How can we be so happy to see Ethan and Tom and still feel so empty?

I thought about the hot room, I would go tomorrow. I needed to go to Denver anyway.

It stayed with me, I rolled up my mat and put my towel nearby. Somehow part of Aspen is the dogged, grinding, unending, relentless routine of stepping into the hot room. No matter how tired, sore, happy, sad, present or fractured I feel. I have healed so many aches and pains in that room, in this place of shock, the only thing repeating itself, sounding with conviction and ringing true for me was the Arjuna Yoga Studio.

I went to Denver. I took my mat. I didn't use it. After all, I haven't practiced in two months, my belly has come back a bit, I've been at sea level, I haven't done the Bikram series in 8 months, I am not used to the heat.

(Those, by the way, are all the reasons to go.)

I came back and found myself checking the schedule again. But I should be stronger after practicing so hard in Bali. I should be in better shape. I will be judged by my friends, by my yoga community. They will expect me to be stronger.

(And going makes you stronger, and leaner, and happier...)

I packed my bag. I was literally shaking with fear in my kitchen, filling my water bottle with ice, trying to remember how to do this. Trying to remember how incredible I feel for the rest of the day after sweating everything onto my mat.

I pulled up at the studio, and walked inside, like I've done a hundred times before. In the distance, Aspen Mountain, covered in a spectacular show of orange, yellow and green, rose invitingly. The gondolas, like candy strung up the mountainside, glinting in the fall sunlight.
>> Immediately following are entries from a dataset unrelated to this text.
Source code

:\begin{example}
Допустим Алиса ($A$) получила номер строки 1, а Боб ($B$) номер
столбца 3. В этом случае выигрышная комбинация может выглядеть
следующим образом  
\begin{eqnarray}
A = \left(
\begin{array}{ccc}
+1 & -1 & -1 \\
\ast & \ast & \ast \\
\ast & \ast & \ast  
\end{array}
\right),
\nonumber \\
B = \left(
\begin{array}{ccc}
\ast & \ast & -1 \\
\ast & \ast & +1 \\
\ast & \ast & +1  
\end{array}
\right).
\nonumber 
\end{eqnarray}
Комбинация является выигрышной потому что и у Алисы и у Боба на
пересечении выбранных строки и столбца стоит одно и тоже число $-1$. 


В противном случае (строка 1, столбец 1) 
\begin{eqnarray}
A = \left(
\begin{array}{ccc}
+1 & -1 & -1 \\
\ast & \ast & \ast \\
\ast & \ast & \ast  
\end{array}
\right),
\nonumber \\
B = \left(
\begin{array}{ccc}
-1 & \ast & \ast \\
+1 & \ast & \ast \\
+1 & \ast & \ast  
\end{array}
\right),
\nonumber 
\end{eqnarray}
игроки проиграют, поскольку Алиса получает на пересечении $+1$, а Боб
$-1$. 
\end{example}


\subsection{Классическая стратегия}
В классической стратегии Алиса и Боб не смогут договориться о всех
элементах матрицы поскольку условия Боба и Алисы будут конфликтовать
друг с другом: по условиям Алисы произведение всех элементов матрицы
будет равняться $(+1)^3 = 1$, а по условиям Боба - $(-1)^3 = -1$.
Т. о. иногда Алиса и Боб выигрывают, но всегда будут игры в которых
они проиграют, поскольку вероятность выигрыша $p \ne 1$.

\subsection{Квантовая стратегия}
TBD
It still felt strange to look at them, to reconcile who I am now with who I was when I left, to know ultimately, I am the same, that it will take a while to find myself back in space here in Aspen.

I walked into the studio, watching my legs carry me. I missed my sister, my yoga partner, intensely.  I wondered who would be in class. I wondered why I had sold all my bikes, I had nothing to ride now that I was home.

I walked in, the studio has changed. It is painted a beautiful soft blue, Caroline has changed, she is softer, too. She smiled at me when I walked in, and suddenly, I felt a collision of my worlds, stepping into her embrace, I knew I was home. Back to the room where I healed my broken neck and my broken heart. Back to the mother, the womb, the heat, the routine, the discipline.

I rolled out my mat, and found myself standing amongst the bodies, each imperfect, each perfect, and took my first breath in eight months. Fifteen minutes later, drenched in sweat, with a huge grin on my face, I was brought to my knees by the altitude and the heat. I sipped my water, let the blood flow equalized, listened to the buzzing in my ears, and felt the energy all around me.

I get to be a beginner again, I get to find my feet again.

When I left the studio, I recognized this place, some strange high that only Bikram does to me. As strange and weird and wild and disappointing as he is, his series is a lifeline to sanity for me. I walked into the sunshine with my bag over my shoulder and knew, no matter how incongruous my two worlds have become, I love them both. I am looking forward to putting my boots on and plugging back into PSIA, and skiing and training. And in my heart, the sun is sinking over the sawah and Gede's bright smile is glinting in the last of the evening light, and I know I will see it again.